How the individuals for the administrative body will be chosen will be set out in the regulations. There is no requirement that the administrative body consist of an equal number of employer and employee representatives.

  1. A written governance policy will have to be established for a target benefit plan in accordance with the regulations.
  2. Target benefit plans will also be required to have a funding policy that is approved by the administrator and which sets out:
    1. The plan’s target pension benefit formula — namely, the formula for determining the manner in which pension benefits under the plan are determined on the day on which the plan is established
    2. The manner in which pension benefits under the plan are currently determined, if different from the target pension benefit formula
    3. The employer contributions — and, if any, the member contributions — to the plan
    4. The objectives of the plan with respect to pension benefit stability
    5. A deficit recovery plan, which meets the requirements of Bill C-27
    6. A surplus utilization plan, which meets the requirements of Bill C-27
    7. Any other content that may be prescribed
  3. Surplus refund rules will not apply to target benefit plans.
  4. Actuarial modelling will be required before a target benefit plan is established and also at intervals as determined by the regulations.
  5. There are restrictions on amendments to target benefit plans which prohibit amendments that amend the objective of the plan with respect to pension benefit stability, or reduce accrued benefits except in accordance with the funding policy.
  6. Target benefit plans will be required to file annual actuarial reports.
  7. It appears that on plan termination, the regulations are going to prescribe required increases in benefits.
  8. There are rules that provide that if the target benefit plan is terminated prior to its five-year anniversary, the greater of the benefit under the target benefit plan and the amount that the individual would have been entitled to under the original plan, must be provided.
  9. It is anticipated that changes will be made to the Income Tax Act (Canada) to facilitate single-employer target benefit plans.

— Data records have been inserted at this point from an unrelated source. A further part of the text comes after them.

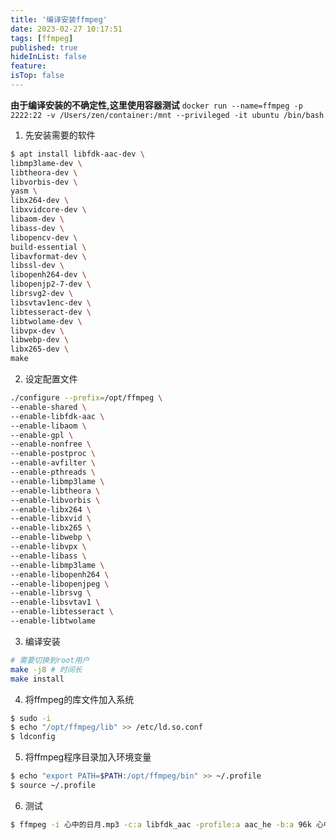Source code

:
 ```yaml
---
title: '编译安装ffmpeg'
date: 2023-02-27 10:17:51
tags: [ffmpeg]
published: true
hideInList: false
feature: 
isTop: false
---
```

**由于编译安装的不确定性,这里使用容器测试**
`docker run --name=ffmpeg -p 2222:22 -v /Users/zen/container:/mnt --privileged -it ubuntu /bin/bash`

1. 先安装需要的软件
```bash
$ apt install libfdk-aac-dev \
libmp3lame-dev \
libtheora-dev \
libvorbis-dev \
yasm \
libx264-dev \
libxvidcore-dev \
libaom-dev \
libass-dev \
libopencv-dev \
build-essential \
libavformat-dev \
libssl-dev \
libopenh264-dev \
libopenjp2-7-dev \
librsvg2-dev \
libsvtav1enc-dev \
libtesseract-dev \
libtwolame-dev \
libvpx-dev \
libwebp-dev \
libx265-dev \
make
```

2. 设定配置文件
```bash
./configure --prefix=/opt/ffmpeg \
--enable-shared \
--enable-libfdk-aac \
--enable-libaom \
--enable-gpl \
--enable-nonfree \
--enable-postproc \
--enable-avfilter \
--enable-pthreads \
--enable-libmp3lame \
--enable-libtheora \
--enable-libvorbis \
--enable-libx264 \
--enable-libxvid \
--enable-libx265 \
--enable-libwebp \
--enable-libvpx \
--enable-libass \
--enable-libmp3lame \
--enable-libopenh264 \
--enable-libopenjpeg \
--enable-librsvg \
--enable-libsvtav1 \
--enable-libtesseract \
--enable-libtwolame 
```

3. 编译安装
```bash
# 需要切换到root用户
make -j8 # 时间长
make install
```
4. 将ffmpeg的库文件加入系统

```bash
$ sudo -i
$ echo "/opt/ffmpeg/lib" >> /etc/ld.so.conf
$ ldconfig
```
5. 将ffmpeg程序目录加入环境变量
```bash
$ echo "export PATH=$PATH:/opt/ffmpeg/bin" >> ~/.profile
$ source ~/.profile
```
6. 测试
```bash
$ ffmpeg -i 心中的日月.mp3 -c:a libfdk_aac -profile:a aac_he -b:a 96k 心中的日月.aac
```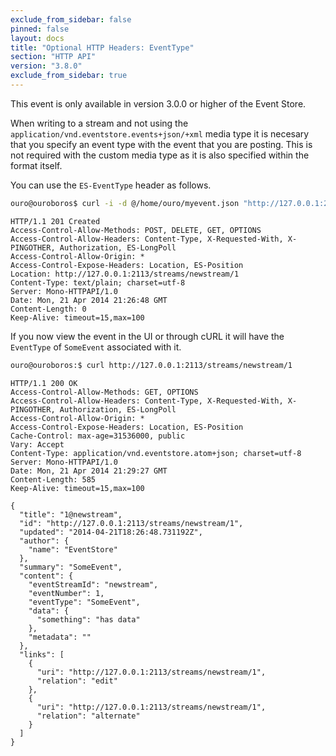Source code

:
 ```yaml
---
exclude_from_sidebar: false
pinned: false
layout: docs
title: "Optional HTTP Headers: EventType"
section: "HTTP API"
version: "3.8.0"
exclude_from_sidebar: true
---
```


<span class="note">
This event is only available in version 3.0.0 or higher of the Event Store.
</span>

When writing to a stream and not using the `application/vnd.eventstore.events+json/+xml` media type it is necesary that you specify an event type with the event that you are posting. This is not required with the custom media type as it is also specified within the format itself.

You can use the `ES-EventType` header as follows.

```bash
ouro@ouroboros$ curl -i -d @/home/ouro/myevent.json "http://127.0.0.1:2113/streams/newstream" -H "Content-Type:application/json" -H "ES-EventType: SomeEvent" -H "ES-EventId: C322E299-CB73-4B47-97C5-5054F920746E"
```

```http
HTTP/1.1 201 Created
Access-Control-Allow-Methods: POST, DELETE, GET, OPTIONS
Access-Control-Allow-Headers: Content-Type, X-Requested-With, X-PINGOTHER, Authorization, ES-LongPoll
Access-Control-Allow-Origin: *
Access-Control-Expose-Headers: Location, ES-Position
Location: http://127.0.0.1:2113/streams/newstream/1
Content-Type: text/plain; charset=utf-8
Server: Mono-HTTPAPI/1.0
Date: Mon, 21 Apr 2014 21:26:48 GMT
Content-Length: 0
Keep-Alive: timeout=15,max=100
```

If you now view the event in the UI or through cURL it will have the `EventType` of `SomeEvent` associated with it.

```bash
ouro@ouroboros:$ curl http://127.0.0.1:2113/streams/newstream/1
```

```http
HTTP/1.1 200 OK
Access-Control-Allow-Methods: GET, OPTIONS
Access-Control-Allow-Headers: Content-Type, X-Requested-With, X-PINGOTHER, Authorization, ES-LongPoll
Access-Control-Allow-Origin: *
Access-Control-Expose-Headers: Location, ES-Position
Cache-Control: max-age=31536000, public
Vary: Accept
Content-Type: application/vnd.eventstore.atom+json; charset=utf-8
Server: Mono-HTTPAPI/1.0
Date: Mon, 21 Apr 2014 21:29:27 GMT
Content-Length: 585
Keep-Alive: timeout=15,max=100

{
  "title": "1@newstream",
  "id": "http://127.0.0.1:2113/streams/newstream/1",
  "updated": "2014-04-21T18:26:48.731192Z",
  "author": {
    "name": "EventStore"
  },
  "summary": "SomeEvent",
  "content": {
    "eventStreamId": "newstream",
    "eventNumber": 1,
    "eventType": "SomeEvent",
    "data": {
      "something": "has data"
    },
    "metadata": ""
  },
  "links": [
    {
      "uri": "http://127.0.0.1:2113/streams/newstream/1",
      "relation": "edit"
    },
    {
      "uri": "http://127.0.0.1:2113/streams/newstream/1",
      "relation": "alternate"
    }
  ]
}
```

  1. The purchase of an immediate or deferred life annuity in full discharge of a plan’s obligations under the PBSA will be permitted if:
    1. The plan authorizes the purchase of the life annuity in satisfaction of the obligation
    2. The life annuity is of a kind prescribed by the regulations
    3. The life annuity provides the former member with payments to which the member would otherwise have been entitled
    4. The administrator complies with the prescribed notice requirements, which will be set out in the regulations
  2. The purchase of part of a pension benefit will also be permitted in partial satisfaction of the plan’s obligations under the PBSA.
  3. If the administrator proposes purchasing the life annuity from a person other than a “life company”, as defined under subsection 2(1) of the Insurance Companies Act, it will need to obtain the Superintendent’s approval to do so.


We will watch for the proposed regulations and provide a subsequent briefing so that all federally regulated entities can consider both the target benefit opportunities and the scope of the annuity discharge.